Time After Time Capsule, a nine-foot tall, translucent sculpture is in the shape of Hello Kitty packed full of personal objects collected from everyday New Yorkers and is just half a block from Japan Society Gallery, where the exhibition Life of Cats: Selections from the Hiraki Ukiyo-e Collection, with over 130 cat-focused woodblock prints, paintings, and other artworks from 18th to early 20th century is on display.

Time after Time Capsule is a creation of Sebastian Masuda, a Japanese artist and an instigator of Japan’s craze over kawaii (cute) culture gone global. Masuda has been behind the empowerment of cute girland youth-culture since 1995 through his artful and colorful concept shop 6%DOKIDOKI in Tokyo’s fashion destination Harajuku. Masuda has made it his mission to encourage people to recall their childlike sense of wonder by transmitting kawaii culture.

Time After Time Capsule is part of an ongoing, multi-city participatory project with like capsules displayed last year in Miami, this year in New York and Amsterdam, and future cities currently under consideration. In each location, the artist plans a series of children and family workshops collaborating with the project’s community to create colorful objects using their personal items and cute objects from 6%DOKIDOKI. The objects created by the participants will be inserted into the capsule sculpture coloring the work as more items are added throughout the duration of the installation. All will be united in 2020 in Tokyo to mark the Tokyo Olympics, bringing together the contained memories from all the participating cities.

This exhibition is presented by the Japan Society and the Friends of Dag Hammarskjold Plaza.
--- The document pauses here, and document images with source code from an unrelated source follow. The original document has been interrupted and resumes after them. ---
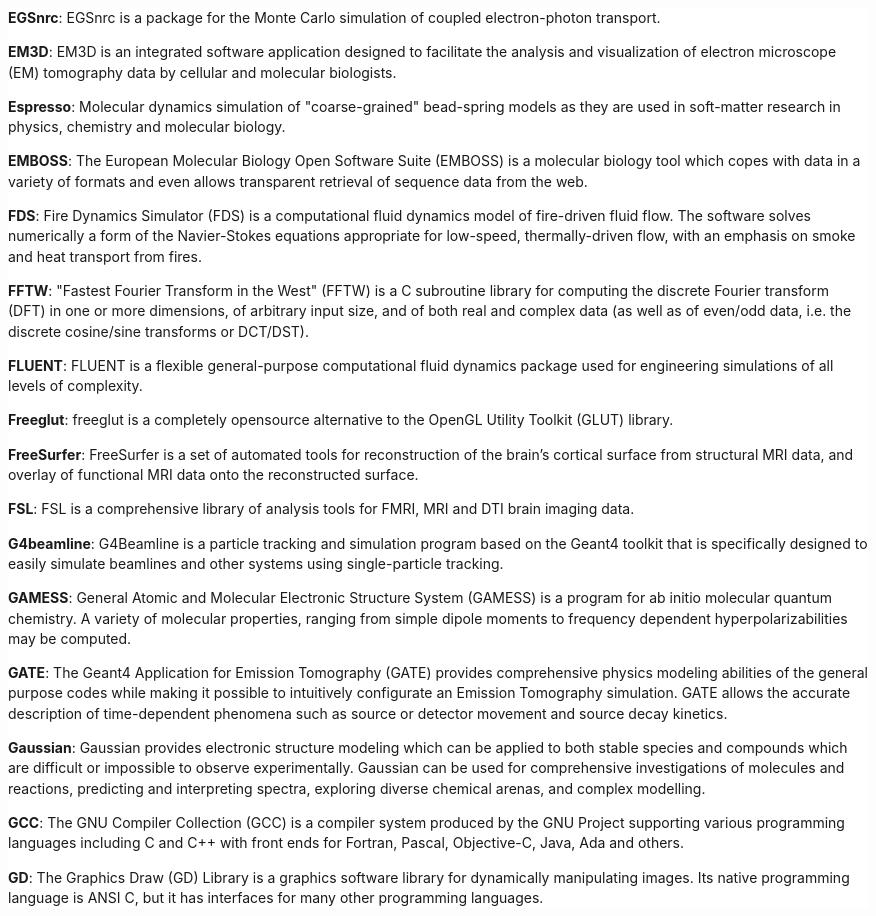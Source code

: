 **EGSnrc**: EGSnrc is a package for the Monte Carlo simulation of coupled electron-photon transport. 

**EM3D**: EM3D is an integrated software application designed to facilitate the analysis and visualization of electron microscope (EM) tomography data by cellular and molecular biologists. 

**Espresso**: Molecular dynamics simulation of "coarse-grained" bead-spring models as they are used in soft-matter research in physics, chemistry and molecular biology. 

**EMBOSS**: The European Molecular Biology Open Software Suite (EMBOSS) is a molecular biology tool which copes with data in a variety of formats and even allows transparent retrieval of sequence data from the web. 

**FDS**: Fire Dynamics Simulator (FDS) is a computational fluid dynamics model of fire-driven fluid flow. The software solves numerically a form of the Navier-Stokes equations appropriate for low-speed, thermally-driven flow, with an emphasis on smoke and heat transport from fires.

**FFTW**: "Fastest Fourier Transform in the West" (FFTW) is a C subroutine library for computing the discrete Fourier transform (DFT) in one or more dimensions, of arbitrary input size, and of both real and complex data (as well as of even/odd data, i.e. the discrete cosine/sine transforms or DCT/DST). 

**FLUENT**: FLUENT is a flexible general-purpose computational fluid dynamics package used for engineering simulations of all levels of complexity. 

**Freeglut**: freeglut is a completely opensource alternative to the OpenGL Utility Toolkit (GLUT) library. 

**FreeSurfer**: FreeSurfer is a set of automated tools for reconstruction of the brain’s cortical surface from structural MRI data, and overlay of functional MRI data onto the reconstructed surface. 

**FSL**: FSL is a comprehensive library of analysis tools for FMRI, MRI and DTI brain imaging data. 

**G4beamline**: G4Beamline is a particle tracking and simulation program based on the Geant4 toolkit that is specifically designed to easily simulate beamlines and other systems using single-particle tracking. 

**GAMESS**: General Atomic and Molecular Electronic Structure System (GAMESS) is a program for ab initio molecular quantum chemistry. A variety of molecular properties, ranging from simple dipole moments to frequency dependent hyperpolarizabilities may be computed. 

**GATE**: The Geant4 Application for Emission Tomography (GATE) provides comprehensive physics modeling abilities of the general purpose codes while making it possible to intuitively configurate an Emission Tomography simulation. GATE allows the accurate description of time-dependent phenomena such as source or detector movement and source decay kinetics. 

**Gaussian**: Gaussian provides electronic structure modeling which can be applied to both stable species and compounds which are difficult or impossible to observe experimentally. Gaussian can be used for comprehensive investigations of molecules and reactions, predicting and interpreting spectra, exploring diverse chemical arenas, and complex modelling. 

**GCC**: The GNU Compiler Collection (GCC) is a compiler system produced by the GNU Project supporting various programming languages including C and C++ with front ends for Fortran, Pascal, Objective-C, Java, Ada and others. 

**GD**: The Graphics Draw (GD) Library is a graphics software library for dynamically manipulating images. Its native programming language is ANSI C, but it has interfaces for many other programming languages.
Courtesy of Lower Manhattan Cultural Council

Nanna Debois Buhl, Do you remember the bananasΑ
July 20, 2013 to November 30, 2013
Pier 42, Manhattan
Map/Directions (in Google Maps)

Please note: This is a past exhibit that is no longer installed in the park.

Description:

The Lower East Side Waterfront Alliance & Lower Manhattan Cultural Council invited artists and design professionals to participate in a community-driven, site-responsive design process for the temporary activation of Pier 42 on Manhattan’s Lower East Side. Artists and designers were asked to propose ideas for cultural activity including temporary public art, small-scale interventions, programming and event spaces that directly engage the site and community in which the pier is located.

Nanna Debois Buhl is a Brooklyn-based artist born in Denmark. Her projects examine historical or cultural knowledge through plants, animals, and architectural components. She uses the formats of maps and atlases in her artistic practice, and her works are realized through a combination of installations, drawing, film, text, photography, and sound.

Buhl’s project “Do you remember the bananasΑ” is a painted herbarium depicting the banana plants that historically entered the city, traversing Pier 42 until 1987; and drawing on people’s memories of the period.